ACTIVITY — Every line in the entries that holds "experienced" should be identified and copied.

[Recorded data]
+===+
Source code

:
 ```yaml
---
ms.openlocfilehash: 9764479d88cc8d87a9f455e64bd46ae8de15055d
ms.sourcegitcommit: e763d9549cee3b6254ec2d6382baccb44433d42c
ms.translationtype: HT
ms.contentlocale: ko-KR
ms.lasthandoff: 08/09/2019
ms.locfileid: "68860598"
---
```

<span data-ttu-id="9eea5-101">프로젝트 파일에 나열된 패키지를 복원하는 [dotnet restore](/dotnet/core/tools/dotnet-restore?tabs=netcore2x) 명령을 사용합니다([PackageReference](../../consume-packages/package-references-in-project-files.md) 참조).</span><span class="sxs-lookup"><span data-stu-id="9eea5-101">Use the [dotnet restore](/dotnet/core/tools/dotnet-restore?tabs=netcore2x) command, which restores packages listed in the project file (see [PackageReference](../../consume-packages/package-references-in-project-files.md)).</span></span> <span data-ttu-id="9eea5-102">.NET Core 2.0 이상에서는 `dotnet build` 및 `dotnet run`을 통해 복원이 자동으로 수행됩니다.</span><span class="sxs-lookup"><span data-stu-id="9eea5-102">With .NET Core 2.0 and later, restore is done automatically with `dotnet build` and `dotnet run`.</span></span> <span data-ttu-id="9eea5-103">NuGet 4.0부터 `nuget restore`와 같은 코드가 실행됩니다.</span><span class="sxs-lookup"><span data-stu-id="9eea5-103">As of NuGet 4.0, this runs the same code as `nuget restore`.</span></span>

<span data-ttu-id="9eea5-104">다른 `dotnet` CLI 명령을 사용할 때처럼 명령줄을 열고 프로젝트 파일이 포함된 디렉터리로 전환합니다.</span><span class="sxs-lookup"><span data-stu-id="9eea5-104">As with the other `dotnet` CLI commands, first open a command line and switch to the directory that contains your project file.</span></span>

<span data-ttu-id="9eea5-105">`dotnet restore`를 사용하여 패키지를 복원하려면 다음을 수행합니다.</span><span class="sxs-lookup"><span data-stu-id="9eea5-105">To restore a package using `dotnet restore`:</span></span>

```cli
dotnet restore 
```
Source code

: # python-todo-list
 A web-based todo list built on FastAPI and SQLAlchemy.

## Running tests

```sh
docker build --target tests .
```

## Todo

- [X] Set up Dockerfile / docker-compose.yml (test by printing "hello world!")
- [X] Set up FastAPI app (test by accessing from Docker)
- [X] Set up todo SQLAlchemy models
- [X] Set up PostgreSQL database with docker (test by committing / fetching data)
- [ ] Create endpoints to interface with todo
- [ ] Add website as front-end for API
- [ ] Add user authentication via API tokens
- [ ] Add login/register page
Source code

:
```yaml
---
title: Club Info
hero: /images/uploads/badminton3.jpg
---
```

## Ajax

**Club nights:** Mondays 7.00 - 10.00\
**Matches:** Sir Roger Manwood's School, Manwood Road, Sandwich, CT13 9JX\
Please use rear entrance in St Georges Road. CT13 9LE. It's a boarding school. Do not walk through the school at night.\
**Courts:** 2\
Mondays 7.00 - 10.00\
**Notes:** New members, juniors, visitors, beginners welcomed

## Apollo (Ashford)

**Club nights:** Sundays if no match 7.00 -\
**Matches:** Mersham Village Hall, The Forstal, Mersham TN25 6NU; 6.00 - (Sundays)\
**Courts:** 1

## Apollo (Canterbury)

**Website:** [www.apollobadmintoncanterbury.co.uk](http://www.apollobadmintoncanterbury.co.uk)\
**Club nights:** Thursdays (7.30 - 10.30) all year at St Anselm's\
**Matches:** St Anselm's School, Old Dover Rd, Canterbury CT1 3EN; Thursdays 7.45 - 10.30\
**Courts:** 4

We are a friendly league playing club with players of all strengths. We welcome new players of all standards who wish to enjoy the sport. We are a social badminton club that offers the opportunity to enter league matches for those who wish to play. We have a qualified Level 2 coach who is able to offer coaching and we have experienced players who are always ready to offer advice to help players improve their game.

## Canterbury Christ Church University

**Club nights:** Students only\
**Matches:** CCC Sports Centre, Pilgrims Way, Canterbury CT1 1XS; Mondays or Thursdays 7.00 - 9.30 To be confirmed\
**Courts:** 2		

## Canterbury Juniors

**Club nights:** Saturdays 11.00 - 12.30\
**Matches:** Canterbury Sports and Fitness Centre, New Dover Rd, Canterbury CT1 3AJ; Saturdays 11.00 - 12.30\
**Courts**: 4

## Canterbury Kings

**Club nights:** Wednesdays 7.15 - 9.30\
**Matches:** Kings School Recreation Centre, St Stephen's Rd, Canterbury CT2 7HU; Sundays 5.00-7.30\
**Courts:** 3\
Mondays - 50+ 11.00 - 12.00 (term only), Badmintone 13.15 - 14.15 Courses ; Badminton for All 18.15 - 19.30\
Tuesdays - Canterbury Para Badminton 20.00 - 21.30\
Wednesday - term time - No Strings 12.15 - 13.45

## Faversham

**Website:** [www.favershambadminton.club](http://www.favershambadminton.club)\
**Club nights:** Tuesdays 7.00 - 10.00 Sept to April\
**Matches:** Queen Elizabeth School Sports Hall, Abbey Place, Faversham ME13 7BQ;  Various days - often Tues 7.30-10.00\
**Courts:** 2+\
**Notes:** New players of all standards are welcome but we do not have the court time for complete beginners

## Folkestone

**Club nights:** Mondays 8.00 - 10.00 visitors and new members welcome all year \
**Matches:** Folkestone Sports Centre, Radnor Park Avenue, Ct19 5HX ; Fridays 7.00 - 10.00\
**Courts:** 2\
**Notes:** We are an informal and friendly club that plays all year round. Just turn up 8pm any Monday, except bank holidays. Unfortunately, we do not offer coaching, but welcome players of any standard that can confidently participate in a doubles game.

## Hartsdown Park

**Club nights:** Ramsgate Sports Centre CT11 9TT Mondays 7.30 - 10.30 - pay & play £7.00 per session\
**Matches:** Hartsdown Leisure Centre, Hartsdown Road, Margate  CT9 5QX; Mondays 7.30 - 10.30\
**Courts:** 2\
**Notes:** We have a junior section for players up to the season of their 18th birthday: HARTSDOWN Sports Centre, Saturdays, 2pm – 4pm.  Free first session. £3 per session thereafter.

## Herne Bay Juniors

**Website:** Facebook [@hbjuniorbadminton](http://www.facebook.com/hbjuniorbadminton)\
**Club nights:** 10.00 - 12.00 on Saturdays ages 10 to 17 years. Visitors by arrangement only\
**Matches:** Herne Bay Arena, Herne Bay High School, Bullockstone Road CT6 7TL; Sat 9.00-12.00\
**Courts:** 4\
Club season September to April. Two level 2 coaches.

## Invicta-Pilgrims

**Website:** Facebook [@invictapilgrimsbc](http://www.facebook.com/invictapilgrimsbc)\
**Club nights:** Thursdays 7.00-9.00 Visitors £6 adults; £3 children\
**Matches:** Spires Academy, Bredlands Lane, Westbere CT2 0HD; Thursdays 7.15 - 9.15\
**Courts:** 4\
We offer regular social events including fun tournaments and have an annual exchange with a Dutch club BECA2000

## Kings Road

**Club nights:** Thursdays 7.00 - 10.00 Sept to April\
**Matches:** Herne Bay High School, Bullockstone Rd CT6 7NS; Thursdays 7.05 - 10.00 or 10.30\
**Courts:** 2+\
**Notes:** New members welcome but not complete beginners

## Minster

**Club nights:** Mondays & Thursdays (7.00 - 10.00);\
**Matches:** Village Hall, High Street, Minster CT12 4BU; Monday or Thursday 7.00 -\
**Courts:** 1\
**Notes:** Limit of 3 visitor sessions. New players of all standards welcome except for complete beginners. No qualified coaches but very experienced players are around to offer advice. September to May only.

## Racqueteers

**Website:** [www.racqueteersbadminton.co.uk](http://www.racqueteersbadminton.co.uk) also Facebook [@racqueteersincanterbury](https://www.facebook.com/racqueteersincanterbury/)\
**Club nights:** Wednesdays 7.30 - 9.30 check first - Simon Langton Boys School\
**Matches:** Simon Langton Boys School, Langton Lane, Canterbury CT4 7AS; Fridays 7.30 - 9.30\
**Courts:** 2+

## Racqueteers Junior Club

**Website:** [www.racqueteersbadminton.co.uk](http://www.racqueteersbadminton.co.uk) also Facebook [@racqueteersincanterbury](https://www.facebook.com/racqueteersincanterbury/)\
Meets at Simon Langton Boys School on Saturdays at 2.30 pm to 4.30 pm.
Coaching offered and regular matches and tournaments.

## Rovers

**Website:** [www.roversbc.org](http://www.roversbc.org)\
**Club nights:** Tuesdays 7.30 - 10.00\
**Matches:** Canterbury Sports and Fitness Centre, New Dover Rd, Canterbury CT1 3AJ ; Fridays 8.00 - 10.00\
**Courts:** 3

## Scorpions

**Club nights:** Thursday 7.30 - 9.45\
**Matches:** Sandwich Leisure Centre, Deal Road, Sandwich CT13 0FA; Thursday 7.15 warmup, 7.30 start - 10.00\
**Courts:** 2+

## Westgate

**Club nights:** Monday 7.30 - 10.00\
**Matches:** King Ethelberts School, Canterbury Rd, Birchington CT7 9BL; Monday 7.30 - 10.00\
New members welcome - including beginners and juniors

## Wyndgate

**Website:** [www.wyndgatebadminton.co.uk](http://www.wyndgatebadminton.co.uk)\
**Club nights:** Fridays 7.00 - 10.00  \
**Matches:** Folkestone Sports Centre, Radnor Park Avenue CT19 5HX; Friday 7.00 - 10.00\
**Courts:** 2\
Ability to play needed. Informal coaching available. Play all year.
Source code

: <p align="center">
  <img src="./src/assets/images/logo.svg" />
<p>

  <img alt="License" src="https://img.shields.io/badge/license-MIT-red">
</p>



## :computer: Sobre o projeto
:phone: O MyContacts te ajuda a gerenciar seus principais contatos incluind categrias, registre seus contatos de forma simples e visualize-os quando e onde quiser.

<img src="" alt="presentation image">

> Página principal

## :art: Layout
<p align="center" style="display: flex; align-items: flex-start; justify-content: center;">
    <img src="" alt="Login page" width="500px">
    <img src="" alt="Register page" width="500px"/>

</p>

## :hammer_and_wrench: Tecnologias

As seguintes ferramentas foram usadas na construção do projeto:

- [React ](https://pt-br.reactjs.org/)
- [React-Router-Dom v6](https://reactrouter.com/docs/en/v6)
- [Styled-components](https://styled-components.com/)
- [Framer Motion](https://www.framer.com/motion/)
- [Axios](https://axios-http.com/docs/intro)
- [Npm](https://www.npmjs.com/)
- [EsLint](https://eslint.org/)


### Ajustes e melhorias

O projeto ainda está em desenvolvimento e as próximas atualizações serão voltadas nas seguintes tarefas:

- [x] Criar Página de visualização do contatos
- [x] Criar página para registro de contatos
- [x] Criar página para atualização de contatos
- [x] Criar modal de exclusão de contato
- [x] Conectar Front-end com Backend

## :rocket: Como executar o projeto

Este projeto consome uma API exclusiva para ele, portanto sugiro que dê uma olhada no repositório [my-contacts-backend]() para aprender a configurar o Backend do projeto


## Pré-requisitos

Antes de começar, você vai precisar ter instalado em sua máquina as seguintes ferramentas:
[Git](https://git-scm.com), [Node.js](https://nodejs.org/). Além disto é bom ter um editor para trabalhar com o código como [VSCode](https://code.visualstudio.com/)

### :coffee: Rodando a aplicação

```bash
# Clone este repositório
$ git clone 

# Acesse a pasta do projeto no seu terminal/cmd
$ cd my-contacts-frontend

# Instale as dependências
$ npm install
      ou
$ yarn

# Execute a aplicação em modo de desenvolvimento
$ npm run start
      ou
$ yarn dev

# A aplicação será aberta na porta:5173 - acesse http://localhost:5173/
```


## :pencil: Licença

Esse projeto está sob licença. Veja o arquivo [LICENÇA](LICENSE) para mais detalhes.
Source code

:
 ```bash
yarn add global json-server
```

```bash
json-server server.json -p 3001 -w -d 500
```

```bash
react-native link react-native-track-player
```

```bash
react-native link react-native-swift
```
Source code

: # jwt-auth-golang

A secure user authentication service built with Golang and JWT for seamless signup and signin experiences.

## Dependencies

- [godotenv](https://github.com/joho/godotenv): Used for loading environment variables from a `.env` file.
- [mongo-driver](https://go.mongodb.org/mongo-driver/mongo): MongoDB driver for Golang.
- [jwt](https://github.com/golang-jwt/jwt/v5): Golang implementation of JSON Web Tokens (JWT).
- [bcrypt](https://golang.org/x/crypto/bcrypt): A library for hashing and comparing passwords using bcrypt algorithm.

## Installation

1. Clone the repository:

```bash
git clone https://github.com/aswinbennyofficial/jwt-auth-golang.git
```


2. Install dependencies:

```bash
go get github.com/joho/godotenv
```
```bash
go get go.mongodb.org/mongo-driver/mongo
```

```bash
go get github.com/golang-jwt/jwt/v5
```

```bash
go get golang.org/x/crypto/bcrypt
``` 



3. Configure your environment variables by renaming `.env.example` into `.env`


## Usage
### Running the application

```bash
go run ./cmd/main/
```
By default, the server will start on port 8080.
+===+
RESULT BELOW —
We are a friendly league playing club with players of all strengths. We welcome new players of all standards who wish to enjoy the sport. We are a social badminton club that offers the opportunity to enter league matches for those who wish to play. We have a qualified Level 2 coach who is able to offer coaching and we have experienced players who are always ready to offer advice to help players improve their game.
**Notes:** Limit of 3 visitor sessions. New players of all standards welcome except for complete beginners. No qualified coaches but very experienced players are around to offer advice. September to May only.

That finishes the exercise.